Extracted data entries:
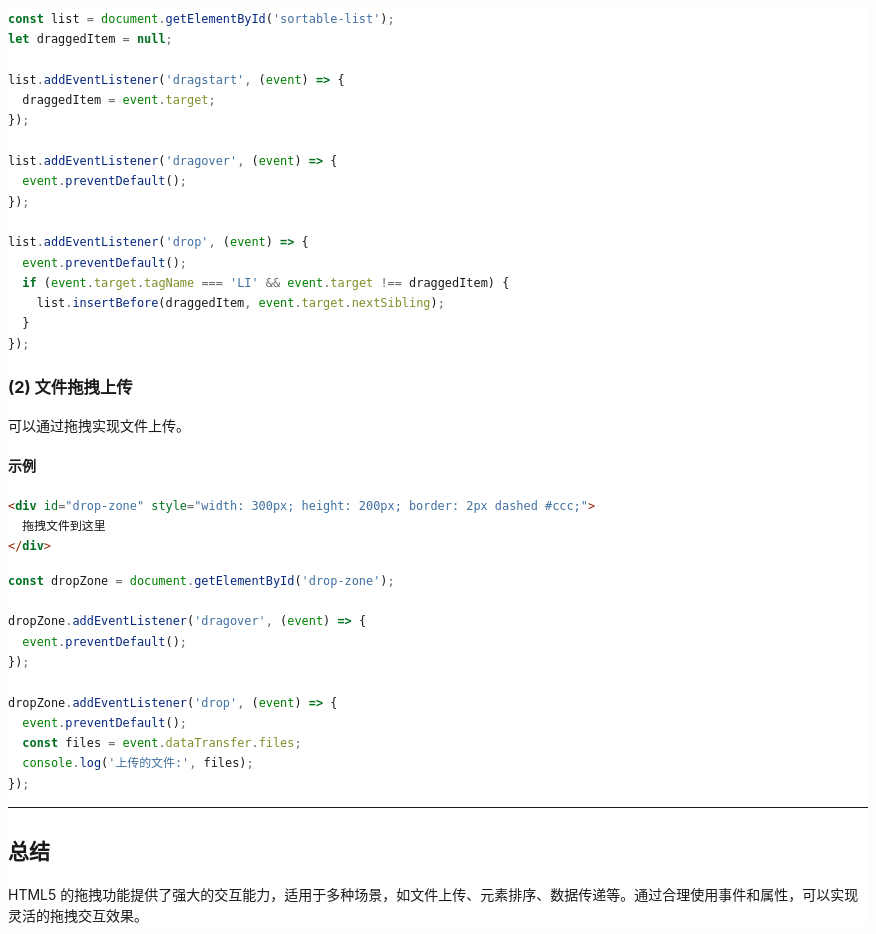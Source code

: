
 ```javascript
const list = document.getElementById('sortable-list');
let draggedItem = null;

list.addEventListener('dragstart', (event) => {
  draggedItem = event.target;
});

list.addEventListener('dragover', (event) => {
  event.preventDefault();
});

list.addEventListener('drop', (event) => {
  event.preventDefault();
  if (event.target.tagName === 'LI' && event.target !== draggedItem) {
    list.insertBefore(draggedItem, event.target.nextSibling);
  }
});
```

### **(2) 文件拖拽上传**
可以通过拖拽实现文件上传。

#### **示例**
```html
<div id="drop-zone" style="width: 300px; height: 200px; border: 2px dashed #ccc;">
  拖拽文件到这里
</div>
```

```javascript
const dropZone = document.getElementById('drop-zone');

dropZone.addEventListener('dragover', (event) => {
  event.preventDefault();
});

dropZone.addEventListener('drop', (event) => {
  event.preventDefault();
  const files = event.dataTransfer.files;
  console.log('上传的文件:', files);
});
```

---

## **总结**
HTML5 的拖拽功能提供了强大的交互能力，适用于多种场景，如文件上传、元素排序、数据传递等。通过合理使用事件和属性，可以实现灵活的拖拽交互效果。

### Directions
Return the lines from the one containing "### **(2) 文件拖拽上传**" through the last line of the records. Include both ends and nothing else.

### Answer below
### **(2) 文件拖拽上传**
可以通过拖拽实现文件上传。

#### **示例**
```html
<div id="drop-zone" style="width: 300px; height: 200px; border: 2px dashed #ccc;">
  拖拽文件到这里
</div>
```

```javascript
const dropZone = document.getElementById('drop-zone');

dropZone.addEventListener('dragover', (event) => {
  event.preventDefault();
});

dropZone.addEventListener('drop', (event) => {
  event.preventDefault();
  const files = event.dataTransfer.files;
  console.log('上传的文件:', files);
});
```

---

## **总结**
HTML5 的拖拽功能提供了强大的交互能力，适用于多种场景，如文件上传、元素排序、数据传递等。通过合理使用事件和属性，可以实现灵活的拖拽交互效果。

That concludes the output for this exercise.